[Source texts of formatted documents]
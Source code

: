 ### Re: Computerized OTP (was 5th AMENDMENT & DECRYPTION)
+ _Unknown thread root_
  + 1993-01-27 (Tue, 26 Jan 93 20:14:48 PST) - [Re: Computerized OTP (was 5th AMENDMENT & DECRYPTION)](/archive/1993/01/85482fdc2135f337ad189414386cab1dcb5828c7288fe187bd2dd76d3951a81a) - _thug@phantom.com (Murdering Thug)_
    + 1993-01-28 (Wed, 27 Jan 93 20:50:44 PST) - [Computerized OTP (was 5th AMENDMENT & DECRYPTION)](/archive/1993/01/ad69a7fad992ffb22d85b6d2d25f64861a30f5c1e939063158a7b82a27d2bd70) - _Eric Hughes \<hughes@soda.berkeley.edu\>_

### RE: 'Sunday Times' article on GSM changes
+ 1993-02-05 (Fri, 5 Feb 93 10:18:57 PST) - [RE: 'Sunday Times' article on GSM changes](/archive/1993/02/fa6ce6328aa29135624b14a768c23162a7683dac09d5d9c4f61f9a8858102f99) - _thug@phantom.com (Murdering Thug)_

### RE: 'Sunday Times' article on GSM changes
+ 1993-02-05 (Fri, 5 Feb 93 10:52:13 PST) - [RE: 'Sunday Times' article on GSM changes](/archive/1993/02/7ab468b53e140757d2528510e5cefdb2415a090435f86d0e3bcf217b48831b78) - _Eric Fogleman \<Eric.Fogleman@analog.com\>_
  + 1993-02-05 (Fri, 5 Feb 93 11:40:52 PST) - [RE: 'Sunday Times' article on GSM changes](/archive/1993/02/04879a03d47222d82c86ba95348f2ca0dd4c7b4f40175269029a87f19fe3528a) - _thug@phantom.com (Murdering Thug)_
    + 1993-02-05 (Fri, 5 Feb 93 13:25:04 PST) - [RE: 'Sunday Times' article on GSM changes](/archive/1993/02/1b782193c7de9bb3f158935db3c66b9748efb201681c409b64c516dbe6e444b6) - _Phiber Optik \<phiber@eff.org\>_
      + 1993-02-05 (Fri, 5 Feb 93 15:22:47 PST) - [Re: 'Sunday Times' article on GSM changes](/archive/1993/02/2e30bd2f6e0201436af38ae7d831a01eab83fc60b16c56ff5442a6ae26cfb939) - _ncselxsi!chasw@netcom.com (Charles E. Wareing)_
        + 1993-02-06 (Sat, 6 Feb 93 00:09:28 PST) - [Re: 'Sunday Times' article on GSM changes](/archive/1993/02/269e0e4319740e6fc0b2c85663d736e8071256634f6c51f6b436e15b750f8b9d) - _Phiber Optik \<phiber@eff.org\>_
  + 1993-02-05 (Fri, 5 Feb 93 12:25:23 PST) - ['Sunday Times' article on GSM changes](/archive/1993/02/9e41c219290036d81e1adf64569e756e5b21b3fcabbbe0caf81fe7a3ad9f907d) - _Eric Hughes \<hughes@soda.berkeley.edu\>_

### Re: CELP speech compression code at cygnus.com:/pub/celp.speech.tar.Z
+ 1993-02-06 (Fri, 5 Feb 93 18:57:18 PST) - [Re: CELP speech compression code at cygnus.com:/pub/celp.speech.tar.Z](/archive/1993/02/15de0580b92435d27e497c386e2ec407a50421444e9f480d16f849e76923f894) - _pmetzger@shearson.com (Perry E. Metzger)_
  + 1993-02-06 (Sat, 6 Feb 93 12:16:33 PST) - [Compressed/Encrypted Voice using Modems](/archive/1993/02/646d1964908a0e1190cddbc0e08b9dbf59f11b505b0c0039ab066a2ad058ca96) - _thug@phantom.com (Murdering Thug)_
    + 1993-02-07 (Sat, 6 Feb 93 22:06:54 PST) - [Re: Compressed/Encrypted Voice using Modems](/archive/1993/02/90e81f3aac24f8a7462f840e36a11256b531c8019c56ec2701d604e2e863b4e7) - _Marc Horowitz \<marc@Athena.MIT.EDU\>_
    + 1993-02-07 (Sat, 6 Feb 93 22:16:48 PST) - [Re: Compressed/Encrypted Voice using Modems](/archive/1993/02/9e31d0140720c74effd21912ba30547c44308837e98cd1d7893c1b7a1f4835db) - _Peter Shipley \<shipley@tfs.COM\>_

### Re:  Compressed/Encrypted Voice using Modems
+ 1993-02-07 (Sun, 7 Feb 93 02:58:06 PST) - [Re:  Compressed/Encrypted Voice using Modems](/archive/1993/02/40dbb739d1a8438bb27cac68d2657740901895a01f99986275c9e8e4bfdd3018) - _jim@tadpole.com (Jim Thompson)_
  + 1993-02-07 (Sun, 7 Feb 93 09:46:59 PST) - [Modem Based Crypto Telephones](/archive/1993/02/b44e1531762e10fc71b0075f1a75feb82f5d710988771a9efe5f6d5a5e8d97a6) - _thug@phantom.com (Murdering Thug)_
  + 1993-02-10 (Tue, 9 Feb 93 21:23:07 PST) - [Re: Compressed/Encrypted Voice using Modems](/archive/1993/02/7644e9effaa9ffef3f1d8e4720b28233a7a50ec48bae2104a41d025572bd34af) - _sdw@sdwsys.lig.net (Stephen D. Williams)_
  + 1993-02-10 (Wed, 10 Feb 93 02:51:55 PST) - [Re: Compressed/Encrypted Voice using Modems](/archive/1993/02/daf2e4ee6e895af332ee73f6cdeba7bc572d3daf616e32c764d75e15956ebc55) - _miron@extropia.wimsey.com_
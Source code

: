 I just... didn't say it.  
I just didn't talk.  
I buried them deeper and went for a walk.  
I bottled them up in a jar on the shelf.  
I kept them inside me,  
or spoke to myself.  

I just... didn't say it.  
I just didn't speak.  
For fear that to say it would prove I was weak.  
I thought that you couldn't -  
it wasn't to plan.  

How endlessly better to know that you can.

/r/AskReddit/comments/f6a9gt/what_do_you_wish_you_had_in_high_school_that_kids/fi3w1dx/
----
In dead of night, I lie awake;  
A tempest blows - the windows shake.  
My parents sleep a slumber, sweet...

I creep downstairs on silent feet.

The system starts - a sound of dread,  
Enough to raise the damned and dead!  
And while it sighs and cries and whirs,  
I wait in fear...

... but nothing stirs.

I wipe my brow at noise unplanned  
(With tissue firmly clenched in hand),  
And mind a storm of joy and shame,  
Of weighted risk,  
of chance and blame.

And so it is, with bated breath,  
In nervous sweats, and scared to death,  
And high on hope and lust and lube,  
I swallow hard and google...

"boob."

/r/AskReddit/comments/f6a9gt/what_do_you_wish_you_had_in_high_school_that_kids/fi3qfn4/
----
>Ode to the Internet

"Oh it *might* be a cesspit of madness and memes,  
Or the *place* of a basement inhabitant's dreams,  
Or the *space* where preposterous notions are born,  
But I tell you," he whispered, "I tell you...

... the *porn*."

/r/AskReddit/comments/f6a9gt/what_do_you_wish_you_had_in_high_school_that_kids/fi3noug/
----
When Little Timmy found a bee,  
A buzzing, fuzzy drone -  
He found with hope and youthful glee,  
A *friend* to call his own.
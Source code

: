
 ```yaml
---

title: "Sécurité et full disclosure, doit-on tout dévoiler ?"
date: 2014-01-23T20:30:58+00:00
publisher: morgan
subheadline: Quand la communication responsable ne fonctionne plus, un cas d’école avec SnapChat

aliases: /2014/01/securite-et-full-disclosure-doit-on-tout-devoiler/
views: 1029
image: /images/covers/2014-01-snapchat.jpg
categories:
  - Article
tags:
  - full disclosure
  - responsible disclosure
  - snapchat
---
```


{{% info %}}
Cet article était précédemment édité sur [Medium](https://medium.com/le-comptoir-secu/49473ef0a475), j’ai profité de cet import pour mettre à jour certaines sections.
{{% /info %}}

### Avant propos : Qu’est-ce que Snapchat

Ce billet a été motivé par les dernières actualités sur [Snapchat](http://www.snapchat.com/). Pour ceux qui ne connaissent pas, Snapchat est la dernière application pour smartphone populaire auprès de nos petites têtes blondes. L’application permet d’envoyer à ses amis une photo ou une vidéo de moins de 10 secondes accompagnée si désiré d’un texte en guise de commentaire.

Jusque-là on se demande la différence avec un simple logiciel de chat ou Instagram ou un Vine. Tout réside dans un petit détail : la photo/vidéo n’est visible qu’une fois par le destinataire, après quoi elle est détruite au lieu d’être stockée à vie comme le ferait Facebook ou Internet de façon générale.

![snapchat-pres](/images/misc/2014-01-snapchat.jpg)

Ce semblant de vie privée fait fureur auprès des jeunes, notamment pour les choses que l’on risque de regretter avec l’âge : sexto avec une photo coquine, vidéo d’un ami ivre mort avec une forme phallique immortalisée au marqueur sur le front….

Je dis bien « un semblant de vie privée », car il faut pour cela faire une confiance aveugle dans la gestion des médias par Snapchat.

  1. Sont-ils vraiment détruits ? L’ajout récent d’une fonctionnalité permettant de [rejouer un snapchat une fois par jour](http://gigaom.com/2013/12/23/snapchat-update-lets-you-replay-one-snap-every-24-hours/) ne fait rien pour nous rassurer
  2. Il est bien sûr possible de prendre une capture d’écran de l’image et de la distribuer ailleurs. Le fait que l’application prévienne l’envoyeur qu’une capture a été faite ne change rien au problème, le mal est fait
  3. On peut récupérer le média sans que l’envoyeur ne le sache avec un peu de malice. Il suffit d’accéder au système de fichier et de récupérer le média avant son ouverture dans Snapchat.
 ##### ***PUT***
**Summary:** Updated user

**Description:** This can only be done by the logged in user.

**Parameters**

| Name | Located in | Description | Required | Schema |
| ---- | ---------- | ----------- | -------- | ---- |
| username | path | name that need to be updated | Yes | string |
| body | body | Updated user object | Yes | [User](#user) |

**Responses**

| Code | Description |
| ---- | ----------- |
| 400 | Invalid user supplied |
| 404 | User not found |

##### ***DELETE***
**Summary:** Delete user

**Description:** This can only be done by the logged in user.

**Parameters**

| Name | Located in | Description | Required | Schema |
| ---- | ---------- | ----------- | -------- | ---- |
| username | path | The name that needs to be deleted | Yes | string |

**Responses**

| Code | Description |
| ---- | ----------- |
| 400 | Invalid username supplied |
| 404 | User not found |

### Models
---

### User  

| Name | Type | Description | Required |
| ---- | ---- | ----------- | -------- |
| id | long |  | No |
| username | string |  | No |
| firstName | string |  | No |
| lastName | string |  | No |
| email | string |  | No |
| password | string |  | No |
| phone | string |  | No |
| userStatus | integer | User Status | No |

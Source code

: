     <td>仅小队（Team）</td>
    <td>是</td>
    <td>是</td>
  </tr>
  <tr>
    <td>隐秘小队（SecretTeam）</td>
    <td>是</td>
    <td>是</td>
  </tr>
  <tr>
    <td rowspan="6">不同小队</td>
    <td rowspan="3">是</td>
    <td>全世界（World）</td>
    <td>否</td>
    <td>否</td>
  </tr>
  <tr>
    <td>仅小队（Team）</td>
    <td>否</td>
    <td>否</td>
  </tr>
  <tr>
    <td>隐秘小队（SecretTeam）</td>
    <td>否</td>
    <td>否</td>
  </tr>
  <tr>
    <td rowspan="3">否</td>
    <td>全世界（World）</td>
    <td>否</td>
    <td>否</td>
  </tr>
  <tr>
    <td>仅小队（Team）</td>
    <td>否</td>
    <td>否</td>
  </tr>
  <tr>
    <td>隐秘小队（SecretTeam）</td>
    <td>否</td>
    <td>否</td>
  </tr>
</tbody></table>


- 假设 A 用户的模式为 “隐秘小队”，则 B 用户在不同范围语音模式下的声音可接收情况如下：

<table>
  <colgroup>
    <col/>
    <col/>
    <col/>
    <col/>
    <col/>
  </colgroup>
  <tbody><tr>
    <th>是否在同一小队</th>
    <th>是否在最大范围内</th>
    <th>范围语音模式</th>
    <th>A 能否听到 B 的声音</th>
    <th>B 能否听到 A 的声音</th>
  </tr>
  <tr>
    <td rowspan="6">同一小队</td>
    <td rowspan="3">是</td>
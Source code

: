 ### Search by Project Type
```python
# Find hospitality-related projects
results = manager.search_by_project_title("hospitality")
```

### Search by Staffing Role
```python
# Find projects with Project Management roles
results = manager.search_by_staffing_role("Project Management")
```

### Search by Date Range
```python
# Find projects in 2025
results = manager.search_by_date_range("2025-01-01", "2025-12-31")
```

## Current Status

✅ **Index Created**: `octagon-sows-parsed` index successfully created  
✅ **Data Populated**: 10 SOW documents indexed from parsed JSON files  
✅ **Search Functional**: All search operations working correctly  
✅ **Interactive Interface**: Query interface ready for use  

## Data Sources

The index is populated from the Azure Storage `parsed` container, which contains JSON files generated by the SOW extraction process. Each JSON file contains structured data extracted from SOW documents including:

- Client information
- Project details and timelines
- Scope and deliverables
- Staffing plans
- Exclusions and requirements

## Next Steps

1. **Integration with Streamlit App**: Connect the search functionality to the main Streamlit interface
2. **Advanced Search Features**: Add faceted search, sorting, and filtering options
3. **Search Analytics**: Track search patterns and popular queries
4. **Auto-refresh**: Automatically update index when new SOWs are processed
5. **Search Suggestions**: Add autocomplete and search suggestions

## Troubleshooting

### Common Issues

# [TASK REQUIREMENTS]
Give only the lines from the one holding "id | long |" through the one holding "## Data Sources", each restated exactly as it appears above.

# [TASK OUTPUT]
| id | long |  | No |
| username | string |  | No |
| firstName | string |  | No |
| lastName | string |  | No |
| email | string |  | No |
| password | string |  | No |
| phone | string |  | No |
| userStatus | integer | User Status | No |

Source code

:     <td>仅小队（Team）</td>
    <td>是</td>
    <td>是</td>
  </tr>
  <tr>
    <td>隐秘小队（SecretTeam）</td>
    <td>是</td>
    <td>是</td>
  </tr>
  <tr>
    <td rowspan="6">不同小队</td>
    <td rowspan="3">是</td>
    <td>全世界（World）</td>
    <td>否</td>
    <td>否</td>
  </tr>
  <tr>
    <td>仅小队（Team）</td>
    <td>否</td>
    <td>否</td>
  </tr>
  <tr>
    <td>隐秘小队（SecretTeam）</td>
    <td>否</td>
    <td>否</td>
  </tr>
  <tr>
    <td rowspan="3">否</td>
    <td>全世界（World）</td>
    <td>否</td>
    <td>否</td>
  </tr>
  <tr>
    <td>仅小队（Team）</td>
    <td>否</td>
    <td>否</td>
  </tr>
  <tr>
    <td>隐秘小队（SecretTeam）</td>
    <td>否</td>
    <td>否</td>
  </tr>
</tbody></table>


- 假设 A 用户的模式为 “隐秘小队”，则 B 用户在不同范围语音模式下的声音可接收情况如下：

<table>
  <colgroup>
    <col/>
    <col/>
    <col/>
    <col/>
    <col/>
  </colgroup>
  <tbody><tr>
    <th>是否在同一小队</th>
    <th>是否在最大范围内</th>
    <th>范围语音模式</th>
    <th>A 能否听到 B 的声音</th>
    <th>B 能否听到 A 的声音</th>
  </tr>
  <tr>
    <td rowspan="6">同一小队</td>
    <td rowspan="3">是</td>
Source code

: ### Search by Project Type
```python
# Find hospitality-related projects
results = manager.search_by_project_title("hospitality")
```

### Search by Staffing Role
```python
# Find projects with Project Management roles
results = manager.search_by_staffing_role("Project Management")
```

### Search by Date Range
```python
# Find projects in 2025
results = manager.search_by_date_range("2025-01-01", "2025-12-31")
```

## Current Status

✅ **Index Created**: `octagon-sows-parsed` index successfully created  
✅ **Data Populated**: 10 SOW documents indexed from parsed JSON files  
✅ **Search Functional**: All search operations working correctly  
✅ **Interactive Interface**: Query interface ready for use  

## Data Sources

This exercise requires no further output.